Foto: Sean Gallup/ AFP/ Getty Images


Brüssel, 22.5.2013 (dk)

Das Wehklagen der großen Industrieunternehmen über steigende Energiekosten ist bei der EU deutlich vernommen worden: Nun fordert die EU-Kommission in einem Maßnahmenkonzept mehr Wachstum und Erhöhung der internationalen Wettbewerbsfähigkeit für die europäische Wirtschaft.

Kernthema des Strategiepapiers, welches die Autorin Cerstin Gammelin via Süddeutsche Zeitung jüngst zitierte, bildet die Senkung der Energiepreise, vorrangig der Strompreise, um Prosperität für Arbeitsplätze und ökonomisches Wachstum zu schaffen. Dabei soll die Förderung von Zukunftstechnologien dem Ziel, günstigere Energie zu erzeugen, nachgeordnet werden.
Die EU erwägt beim Brüsseler Gipfel eine breite Kostensenkung für die Industrie. Doch wo werden die Verbraucher entlastet?

Zum heutigen Mittwoch, 22. Mai 2013 beginnt das EU – Gipfeltreffen in Brüssel, wo die beteiligten Staats – und Regierungschefs u. a. die Kernpunkte dieses Strategiepapiers besprechen werden. Der Entwurf ist bereits zwischen den europäischen Regierungen abgestimmt. Vorab forderte die EU – Kommission bereits greifbare Maßnahmen, um eine attraktivere Energieversorgung für Industrie und Haushalte zu gewährleisten.

Brüsseler EU – Gipfel favorisiert Strategiewechsel bei Energiepreisen

Dieses Vorhaben offenbart einen grundlegenden Strategiewechsel der verantwortlichen EU – Regierungschefs: Anstelle der Innovationsförderung tritt nun die Standortsicherung qua Versorgungseffizienz. Hier gibt die EU den Forderungen der Industrie nach, deren Vertreter, wie der Verband der europäischen Industrie, kontinuierlich klagten, dass die hohen Energiepreise in Europa es den Unternehmen immer schwerer machen würde, die globale Wettbewerbsfähigkeit aufrecht zu erhalten und Arbeitsplätze zu generieren.
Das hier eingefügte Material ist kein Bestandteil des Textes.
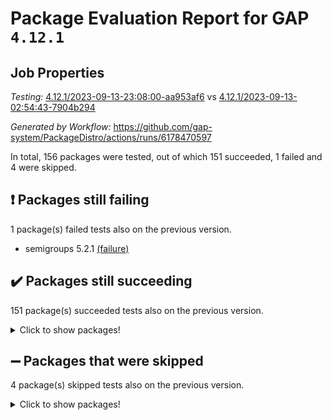 # Package Evaluation Report for GAP `4.12.1`

## Job Properties

*Testing:* [4.12.1/2023-09-13-23:08:00-aa953af6](https://github.com/gap-system/PackageDistro/blob/data/reports/4.12.1/2023-09-13-23:08:00-aa953af6) vs [4.12.1/2023-09-13-02:54:43-7904b294](https://github.com/gap-system/PackageDistro/blob/data/reports/4.12.1/2023-09-13-02:54:43-7904b294)

*Generated by Workflow:* https://github.com/gap-system/PackageDistro/actions/runs/6178470597

In total, 156 packages were tested, out of which 151 succeeded, 1 failed and 4 were skipped.

## :exclamation: Packages still failing

1 package(s) failed tests also on the previous version.
- semigroups 5.2.1 [(failure)](https://github.com/gap-system/PackageDistro/actions/runs/6178470597/job/16772209483)

## :heavy_check_mark: Packages still succeeding

151 package(s) succeeded tests also on the previous version.
<details><summary>Click to show packages!</summary>

- 4ti2interface 2023.02-04 [(success)](https://github.com/gap-system/PackageDistro/actions/runs/6178470597/job/16772194889)
- ace 5.6.2 [(success)](https://github.com/gap-system/PackageDistro/actions/runs/6178470597/job/16772194984)
- aclib 1.3.2 [(success)](https://github.com/gap-system/PackageDistro/actions/runs/6178470597/job/16772195127)
- agt 0.3.1 [(success)](https://github.com/gap-system/PackageDistro/actions/runs/6178470597/job/16772195263)
- alnuth 3.2.1 [(success)](https://github.com/gap-system/PackageDistro/actions/runs/6178470597/job/16772195415)
- anupq 3.3.0 [(success)](https://github.com/gap-system/PackageDistro/actions/runs/6178470597/job/16772195525)
- atlasrep 2.1.7 [(success)](https://github.com/gap-system/PackageDistro/actions/runs/6178470597/job/16772195654)
- autodoc 2023.06.19 [(success)](https://github.com/gap-system/PackageDistro/actions/runs/6178470597/job/16772195792)
- automata 1.15 [(success)](https://github.com/gap-system/PackageDistro/actions/runs/6178470597/job/16772195913)
- automgrp 1.3.2 [(success)](https://github.com/gap-system/PackageDistro/actions/runs/6178470597/job/16772196081)
- autpgrp 1.11 [(success)](https://github.com/gap-system/PackageDistro/actions/runs/6178470597/job/16772196183)
- cap 2023.09-02 [(success)](https://github.com/gap-system/PackageDistro/actions/runs/6178470597/job/16772196316)
- caratinterface 2.3.5 [(success)](https://github.com/gap-system/PackageDistro/actions/runs/6178470597/job/16772196447)
- cddinterface 2022.11.01 [(success)](https://github.com/gap-system/PackageDistro/actions/runs/6178470597/job/16772196556)
- circle 1.6.6 [(success)](https://github.com/gap-system/PackageDistro/actions/runs/6178470597/job/16772196675)
- classicpres 1.22 [(success)](https://github.com/gap-system/PackageDistro/actions/runs/6178470597/job/16772196797)
- cohomolo 1.6.11 [(success)](https://github.com/gap-system/PackageDistro/actions/runs/6178470597/job/16772196923)
- congruence 1.2.5 [(success)](https://github.com/gap-system/PackageDistro/actions/runs/6178470597/job/16772197022)
- corelg 1.56 [(success)](https://github.com/gap-system/PackageDistro/actions/runs/6178470597/job/16772197116)
- crime 1.6 [(success)](https://github.com/gap-system/PackageDistro/actions/runs/6178470597/job/16772197251)
- crisp 1.4.6 [(success)](https://github.com/gap-system/PackageDistro/actions/runs/6178470597/job/16772197388)
- crypting 0.10.4 [(success)](https://github.com/gap-system/PackageDistro/actions/runs/6178470597/job/16772197527)
- cryst 4.1.26 [(success)](https://github.com/gap-system/PackageDistro/actions/runs/6178470597/job/16772197672)
- crystcat 1.1.10 [(success)](https://github.com/gap-system/PackageDistro/actions/runs/6178470597/job/16772197807)
- ctbllib 1.3.6 [(success)](https://github.com/gap-system/PackageDistro/actions/runs/6178470597/job/16772197939)
- cubefree 1.19 [(success)](https://github.com/gap-system/PackageDistro/actions/runs/6178470597/job/16772198052)
- curlinterface 2.3.2 [(success)](https://github.com/gap-system/PackageDistro/actions/runs/6178470597/job/16772198145)
- cvec 2.8.1 [(success)](https://github.com/gap-system/PackageDistro/actions/runs/6178470597/job/16772198253)
- datastructures 0.3.0 [(success)](https://github.com/gap-system/PackageDistro/actions/runs/6178470597/job/16772198377)
- deepthought 1.0.6 [(success)](https://github.com/gap-system/PackageDistro/actions/runs/6178470597/job/16772198484)
- design 1.8 [(success)](https://github.com/gap-system/PackageDistro/actions/runs/6178470597/job/16772198602)
- difsets 2.3.1 [(success)](https://github.com/gap-system/PackageDistro/actions/runs/6178470597/job/16772198730)
- digraphs 1.6.3 [(success)](https://github.com/gap-system/PackageDistro/actions/runs/6178470597/job/16772198849)
- edim 1.3.7 [(success)](https://github.com/gap-system/PackageDistro/actions/runs/6178470597/job/16772198958)
- example 4.3.4 [(success)](https://github.com/gap-system/PackageDistro/actions/runs/6178470597/job/16772199093)
- examplesforhomalg 2023.08-02 [(success)](https://github.com/gap-system/PackageDistro/actions/runs/6178470597/job/16772199261)
- factint 1.6.3 [(success)](https://github.com/gap-system/PackageDistro/actions/runs/6178470597/job/16772199384)
- ferret 1.0.9 [(success)](https://github.com/gap-system/PackageDistro/actions/runs/6178470597/job/16772199559)
- fga 1.5.0 [(success)](https://github.com/gap-system/PackageDistro/actions/runs/6178470597/job/16772199705)
- fining 1.5.6 [(success)](https://github.com/gap-system/PackageDistro/actions/runs/6178470597/job/16772199836)
- float 1.0.3 [(success)](https://github.com/gap-system/PackageDistro/actions/runs/6178470597/job/16772199982)
- format 1.4.3 [(success)](https://github.com/gap-system/PackageDistro/actions/runs/6178470597/job/16772200108)
- forms 1.2.9 [(success)](https://github.com/gap-system/PackageDistro/actions/runs/6178470597/job/16772200227)
- fplsa 1.2.6 [(success)](https://github.com/gap-system/PackageDistro/actions/runs/6178470597/job/16772200345)
- fr 2.4.12 [(success)](https://github.com/gap-system/PackageDistro/actions/runs/6178470597/job/16772200452)
- francy 2.0.3 [(success)](https://github.com/gap-system/PackageDistro/actions/runs/6178470597/job/16772200547)
- fwtree 1.3 [(success)](https://github.com/gap-system/PackageDistro/actions/runs/6178470597/job/16772200700)
- gapdoc 1.6.6 [(success)](https://github.com/gap-system/PackageDistro/actions/runs/6178470597/job/16772200790)
- gauss 2023.02-04 [(success)](https://github.com/gap-system/PackageDistro/actions/runs/6178470597/job/16772200884)
- gaussforhomalg 2023.08-01 [(success)](https://github.com/gap-system/PackageDistro/actions/runs/6178470597/job/16772200979)
- gbnp 1.0.5 [(success)](https://github.com/gap-system/PackageDistro/actions/runs/6178470597/job/16772201085)
- generalizedmorphismsforcap 2023.08-02 [(success)](https://github.com/gap-system/PackageDistro/actions/runs/6178470597/job/16772201185)
- genss 1.6.8 [(success)](https://github.com/gap-system/PackageDistro/actions/runs/6178470597/job/16772201267)
- gradedmodules 2023.08-01 [(success)](https://github.com/gap-system/PackageDistro/actions/runs/6178470597/job/16772201351)
- gradedringforhomalg 2023.08-01 [(success)](https://github.com/gap-system/PackageDistro/actions/runs/6178470597/job/16772201525)
- grape 4.9.0 [(success)](https://github.com/gap-system/PackageDistro/actions/runs/6178470597/job/16772201636)
- groupoids 1.73 [(success)](https://github.com/gap-system/PackageDistro/actions/runs/6178470597/job/16772201727)
- grpconst 2.6.4 [(success)](https://github.com/gap-system/PackageDistro/actions/runs/6178470597/job/16772201818)
- guarana 0.96.3 [(success)](https://github.com/gap-system/PackageDistro/actions/runs/6178470597/job/16772201929)
- guava 3.18 [(success)](https://github.com/gap-system/PackageDistro/actions/runs/6178470597/job/16772202018)
- hap 1.58 [(success)](https://github.com/gap-system/PackageDistro/actions/runs/6178470597/job/16772202167)
- hapcryst 0.1.15 [(success)](https://github.com/gap-system/PackageDistro/actions/runs/6178470597/job/16772202270)
- hecke 1.5.3 [(success)](https://github.com/gap-system/PackageDistro/actions/runs/6178470597/job/16772202381)
- help 3.5 [(success)](https://github.com/gap-system/PackageDistro/actions/runs/6178470597/job/16772202493)
- homalg 2023.08-02 [(success)](https://github.com/gap-system/PackageDistro/actions/runs/6178470597/job/16772202588)
- homalgtocas 2023.08-01 [(success)](https://github.com/gap-system/PackageDistro/actions/runs/6178470597/job/16772202703)
- idrel 2.45 [(success)](https://github.com/gap-system/PackageDistro/actions/runs/6178470597/job/16772202806)
- images 1.3.1 [(success)](https://github.com/gap-system/PackageDistro/actions/runs/6178470597/job/16772202909)
- intpic 0.3.0 [(success)](https://github.com/gap-system/PackageDistro/actions/runs/6178470597/job/16772203009)
- io 4.8.1 [(success)](https://github.com/gap-system/PackageDistro/actions/runs/6178470597/job/16772203126)
- io_forhomalg 2023.02-04 [(success)](https://github.com/gap-system/PackageDistro/actions/runs/6178470597/job/16772203235)
- irredsol 1.4.4 [(success)](https://github.com/gap-system/PackageDistro/actions/runs/6178470597/job/16772203344)
- json 2.1.1 [(success)](https://github.com/gap-system/PackageDistro/actions/runs/6178470597/job/16772203483)
- jupyterkernel 1.5.0 [(success)](https://github.com/gap-system/PackageDistro/actions/runs/6178470597/job/16772203585)
- jupyterviz 1.5.6 [(success)](https://github.com/gap-system/PackageDistro/actions/runs/6178470597/job/16772203685)
- kan 1.36 [(success)](https://github.com/gap-system/PackageDistro/actions/runs/6178470597/job/16772203810)
- kbmag 1.5.11 [(success)](https://github.com/gap-system/PackageDistro/actions/runs/6178470597/job/16772203932)
- laguna 3.9.6 [(success)](https://github.com/gap-system/PackageDistro/actions/runs/6178470597/job/16772204036)
- liealgdb 2.2.1 [(success)](https://github.com/gap-system/PackageDistro/actions/runs/6178470597/job/16772204150)
- liepring 2.8 [(success)](https://github.com/gap-system/PackageDistro/actions/runs/6178470597/job/16772204277)
- liering 2.4.2 [(success)](https://github.com/gap-system/PackageDistro/actions/runs/6178470597/job/16772204452)
- linearalgebraforcap 2023.08-08 [(success)](https://github.com/gap-system/PackageDistro/actions/runs/6178470597/job/16772204556)
- localizeringforhomalg 2023.08-02 [(success)](https://github.com/gap-system/PackageDistro/actions/runs/6178470597/job/16772204668)
- loops 3.4.3 [(success)](https://github.com/gap-system/PackageDistro/actions/runs/6178470597/job/16772204786)
- lpres 1.0.3 [(success)](https://github.com/gap-system/PackageDistro/actions/runs/6178470597/job/16772204904)
- majoranaalgebras 1.5.1 [(success)](https://github.com/gap-system/PackageDistro/actions/runs/6178470597/job/16772205036)
- mapclass 1.4.6 [(success)](https://github.com/gap-system/PackageDistro/actions/runs/6178470597/job/16772205153)
- matgrp 0.70 [(success)](https://github.com/gap-system/PackageDistro/actions/runs/6178470597/job/16772205285)
- matricesforhomalg 2023.08-02 [(success)](https://github.com/gap-system/PackageDistro/actions/runs/6178470597/job/16772205400)
- modisom 2.5.4 [(success)](https://github.com/gap-system/PackageDistro/actions/runs/6178470597/job/16772205545)
- modulepresentationsforcap 2023.09-01 [(success)](https://github.com/gap-system/PackageDistro/actions/runs/6178470597/job/16772205675)
- modules 2023.08-02 [(success)](https://github.com/gap-system/PackageDistro/actions/runs/6178470597/job/16772205809)
- monoidalcategories 2023.08-11 [(success)](https://github.com/gap-system/PackageDistro/actions/runs/6178470597/job/16772205921)
- nconvex 2022.09-01 [(success)](https://github.com/gap-system/PackageDistro/actions/runs/6178470597/job/16772206074)
- nilmat 1.4.2 [(success)](https://github.com/gap-system/PackageDistro/actions/runs/6178470597/job/16772206265)
- nock 1.5 [(success)](https://github.com/gap-system/PackageDistro/actions/runs/6178470597/job/16772206420)
- normalizinterface 1.3.6 [(success)](https://github.com/gap-system/PackageDistro/actions/runs/6178470597/job/16772206545)
- nq 2.5.10 [(success)](https://github.com/gap-system/PackageDistro/actions/runs/6178470597/job/16772206680)
- numericalsgps 1.3.1 [(success)](https://github.com/gap-system/PackageDistro/actions/runs/6178470597/job/16772206795)
- openmath 11.5.3 [(success)](https://github.com/gap-system/PackageDistro/actions/runs/6178470597/job/16772206916)
- orb 4.9.0 [(success)](https://github.com/gap-system/PackageDistro/actions/runs/6178470597/job/16772207033)
- packagemanager 1.4.1 [(success)](https://github.com/gap-system/PackageDistro/actions/runs/6178470597/job/16772207156)
- patternclass 2.4.3 [(success)](https://github.com/gap-system/PackageDistro/actions/runs/6178470597/job/16772207264)
- permut 2.0.4 [(success)](https://github.com/gap-system/PackageDistro/actions/runs/6178470597/job/16772207396)
- polenta 1.3.10 [(success)](https://github.com/gap-system/PackageDistro/actions/runs/6178470597/job/16772207527)
- polymaking 0.8.6 [(success)](https://github.com/gap-system/PackageDistro/actions/runs/6178470597/job/16772207641)
- primgrp 3.4.4 [(success)](https://github.com/gap-system/PackageDistro/actions/runs/6178470597/job/16772207747)
- profiling 2.5.4 [(success)](https://github.com/gap-system/PackageDistro/actions/runs/6178470597/job/16772207898)
- qpa 1.34 [(success)](https://github.com/gap-system/PackageDistro/actions/runs/6178470597/job/16772208019)
- quagroup 1.8.3 [(success)](https://github.com/gap-system/PackageDistro/actions/runs/6178470597/job/16772208133)
- radiroot 2.9 [(success)](https://github.com/gap-system/PackageDistro/actions/runs/6178470597/job/16772208241)
- rcwa 4.7.1 [(success)](https://github.com/gap-system/PackageDistro/actions/runs/6178470597/job/16772208353)
- rds 1.8 [(success)](https://github.com/gap-system/PackageDistro/actions/runs/6178470597/job/16772208458)
- recog 1.4.2 [(success)](https://github.com/gap-system/PackageDistro/actions/runs/6178470597/job/16772208595)
- repndecomp 1.3.0 [(success)](https://github.com/gap-system/PackageDistro/actions/runs/6178470597/job/16772208700)
- repsn 3.1.1 [(success)](https://github.com/gap-system/PackageDistro/actions/runs/6178470597/job/16772208829)
- resclasses 4.7.3 [(success)](https://github.com/gap-system/PackageDistro/actions/runs/6178470597/job/16772208958)
- ringsforhomalg 2023.08-02 [(success)](https://github.com/gap-system/PackageDistro/actions/runs/6178470597/job/16772209109)
- sco 2023.08-01 [(success)](https://github.com/gap-system/PackageDistro/actions/runs/6178470597/job/16772209234)
- scscp 2.4.1 [(success)](https://github.com/gap-system/PackageDistro/actions/runs/6178470597/job/16772209366)
- sglppow 2.3 [(success)](https://github.com/gap-system/PackageDistro/actions/runs/6178470597/job/16772209595)
- sgpviz 0.999.5 [(success)](https://github.com/gap-system/PackageDistro/actions/runs/6178470597/job/16772209708)
- simpcomp 2.1.14 [(success)](https://github.com/gap-system/PackageDistro/actions/runs/6178470597/job/16772209796)
- singular 2023.02.09 [(success)](https://github.com/gap-system/PackageDistro/actions/runs/6178470597/job/16772209908)
- sl2reps 1.1 [(success)](https://github.com/gap-system/PackageDistro/actions/runs/6178470597/job/16772210009)
- sla 1.5.3 [(success)](https://github.com/gap-system/PackageDistro/actions/runs/6178470597/job/16772210136)
- smallgrp 1.5.3 [(success)](https://github.com/gap-system/PackageDistro/actions/runs/6178470597/job/16772210236)
- smallsemi 0.6.13 [(success)](https://github.com/gap-system/PackageDistro/actions/runs/6178470597/job/16772210344)
- sonata 2.9.6 [(success)](https://github.com/gap-system/PackageDistro/actions/runs/6178470597/job/16772210430)
- sophus 1.27 [(success)](https://github.com/gap-system/PackageDistro/actions/runs/6178470597/job/16772210523)
- sotgrps 1.2 [(success)](https://github.com/gap-system/PackageDistro/actions/runs/6178470597/job/16772210619)
- spinsym 1.5.2 [(success)](https://github.com/gap-system/PackageDistro/actions/runs/6178470597/job/16772210730)
- standardff 1.0 [(success)](https://github.com/gap-system/PackageDistro/actions/runs/6178470597/job/16772210823)
- symbcompcc 1.3.2 [(success)](https://github.com/gap-system/PackageDistro/actions/runs/6178470597/job/16772210916)
- thelma 1.3 [(success)](https://github.com/gap-system/PackageDistro/actions/runs/6178470597/job/16772211068)
- tomlib 1.2.9 [(success)](https://github.com/gap-system/PackageDistro/actions/runs/6178470597/job/16772211206)
- toolsforhomalg 2023.07-01 [(success)](https://github.com/gap-system/PackageDistro/actions/runs/6178470597/job/16772211346)
- toric 1.9.5 [(success)](https://github.com/gap-system/PackageDistro/actions/runs/6178470597/job/16772211456)
- toricvarieties 2022.07.13 [(success)](https://github.com/gap-system/PackageDistro/actions/runs/6178470597/job/16772211565)
- transgrp 3.6.4 [(success)](https://github.com/gap-system/PackageDistro/actions/runs/6178470597/job/16772211676)
- ugaly 4.1.3 [(success)](https://github.com/gap-system/PackageDistro/actions/runs/6178470597/job/16772211825)
- unipot 1.5 [(success)](https://github.com/gap-system/PackageDistro/actions/runs/6178470597/job/16772211927)
- unitlib 4.2.0 [(success)](https://github.com/gap-system/PackageDistro/actions/runs/6178470597/job/16772212039)
- utils 0.84 [(success)](https://github.com/gap-system/PackageDistro/actions/runs/6178470597/job/16772212144)
- uuid 0.7 [(success)](https://github.com/gap-system/PackageDistro/actions/runs/6178470597/job/16772212244)
- walrus 0.9991 [(success)](https://github.com/gap-system/PackageDistro/actions/runs/6178470597/job/16772212359)
- wedderga 4.10.4 [(success)](https://github.com/gap-system/PackageDistro/actions/runs/6178470597/job/16772212474)
- xmod 2.91 [(success)](https://github.com/gap-system/PackageDistro/actions/runs/6178470597/job/16772212601)
- xmodalg 1.23 [(success)](https://github.com/gap-system/PackageDistro/actions/runs/6178470597/job/16772212746)
- yangbaxter 0.10.3 [(success)](https://github.com/gap-system/PackageDistro/actions/runs/6178470597/job/16772212860)
- zeromqinterface 0.14 [(success)](https://github.com/gap-system/PackageDistro/actions/runs/6178470597/job/16772212965)
</details>

## :heavy_minus_sign: Packages that were skipped

4 package(s) skipped tests also on the previous version.
<details><summary>Click to show packages!</summary>

- browse 1.8.21 [(skipped)](https://github.com/gap-system/PackageDistro/actions/runs/6178470597/job/16771757236)
- itc 1.5.1 [(skipped)](https://github.com/gap-system/PackageDistro/actions/runs/6178470597/job/16771757236)
- polycyclic 2.16 [(skipped)](https://github.com/gap-system/PackageDistro/actions/runs/6178470597/job/16771757236)
- xgap 4.31 [(skipped)](https://github.com/gap-system/PackageDistro/actions/runs/6178470597/job/16771757236)
</details>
Angesichts einer Rekordjugendarbeitslosigkeit vor allem in Ost – und Südeuropa, aber auch in Großbritannien, Irland und Frankreich stellt die Arbeitsmarktsituation parteiübergreifend das größte Argument für die Kostenentlastung der Industriebetriebe dar. Einzig Politiker der europäischen Grünen bleiben bei ihrer klassischen Innovationslinie und bemängeln die neue Positionierung der EU – Kommission bereits als „Rolle rückwärts“.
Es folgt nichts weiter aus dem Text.